Jugendpolitik

Rede der Vorsitzenden zur Vollversammlung

Lisi Maier und Tobias Köck haben die Vollversammlung eröffnet und ihre jugendpolitische Rede gehalten. Wir dokumentieren diese im Wortlaut.

Letzte Woche sind hier in Dresden Zehntausende auf die Straße gegangen. Gegen Pegida & Co. Gegen den täglichen Rassismus, gegen menschenverachtenden Populismus, gegen Nationalismus. Sicherlich waren einige aus unseren Reihen dabei. Wir als Jugendverbände und Jugendringe stehen hier – an diesem Wochenende in Dresden -  in Vielfalt vereint mit unseren Debatten und Positionen für ein demokratisches, gerechtes und offenes Land!
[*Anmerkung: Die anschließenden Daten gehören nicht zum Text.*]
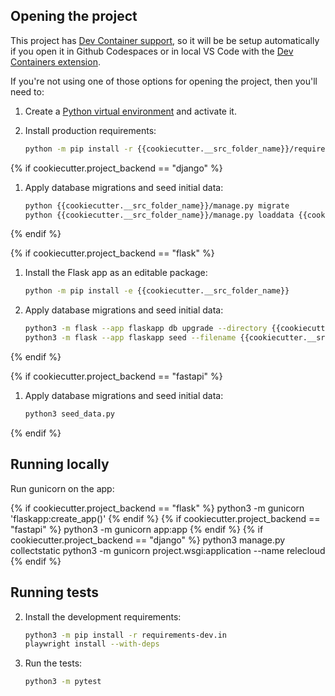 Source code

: ## Opening the project

This project has [Dev Container support](https://code.visualstudio.com/docs/devcontainers/containers), so it will be be setup automatically if you open it in Github Codespaces or in local VS Code with the [Dev Containers extension](https://marketplace.visualstudio.com/items?itemName=ms-vscode-remote.remote-containers).

If you're not using one of those options for opening the project, then you'll need to:

1. Create a [Python virtual environment](https://docs.python.org/3/tutorial/venv.html#creating-virtual-environments) and activate it.

1. Install production requirements:

    ```sh
    python -m pip install -r {{cookiecutter.__src_folder_name}}/requirements.txt
    ```

{% if cookiecutter.project_backend == "django" %}
1. Apply database migrations and seed initial data:

    ```sh
    python {{cookiecutter.__src_folder_name}}/manage.py migrate
    python {{cookiecutter.__src_folder_name}}/manage.py loaddata {{cookiecutter.__src_folder_name}}/seed_data.json
    ```
{% endif %}

{% if cookiecutter.project_backend == "flask" %}
1. Install the Flask app as an editable package:

    ```sh
    python -m pip install -e {{cookiecutter.__src_folder_name}}
    ```

1. Apply database migrations and seed initial data:

    ```sh
    python3 -m flask --app flaskapp db upgrade --directory {{cookiecutter.__src_folder_name}}/flaskapp/migrations
    python3 -m flask --app flaskapp seed --filename {{cookiecutter.__src_folder_name}}/seed_data.json
    ```
{% endif %}

{% if cookiecutter.project_backend == "fastapi" %}
1. Apply database migrations and seed initial data:
    
    ```sh
    python3 seed_data.py
    ```
{% endif %}

## Running locally

Run gunicorn on the app:

{% if cookiecutter.project_backend == "flask" %}
python3 -m gunicorn 'flaskapp:create_app()'
{% endif %}
{% if cookiecutter.project_backend == "fastapi" %}
python3 -m gunicorn app:app
{% endif %}
{% if cookiecutter.project_backend == "django" %}
python3 manage.py collectstatic
python3 -m gunicorn project.wsgi:application --name relecloud
{% endif %}

## Running tests

2. Install the development requirements:

    ```sh
    python3 -m pip install -r requirements-dev.in
    playwright install --with-deps
    ```

3. Run the tests:

    ```sh
    python3 -m pytest
    ```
Und trotzdem müssen wir erleben: Wenn unsere Vollversammlung vorbei ist, wird noch an diesem Wochenende allen Wahlprojektionen nach die AfD noch in den letzten der 16 Landtage eingezogen sein. 

Damit manifestiert sich in den Parlamenten auf Landes- und Bundesebene, was wir auch im gesellschaftlichen Diskurs immer wieder feststellen müssen: Die Demokratie ist in Gefahr. Und wir, wir müssen für sie kämpfen! 

Oft wurde uns Jugendverbänden in den letzten Jahren vorgeworfen, dass wir so vehement einseitig den Rechtsextremismus ins Visier nehmen. Uns wurde geraten, doch auch andere Formen des Extremismus genauer anzuschauen. 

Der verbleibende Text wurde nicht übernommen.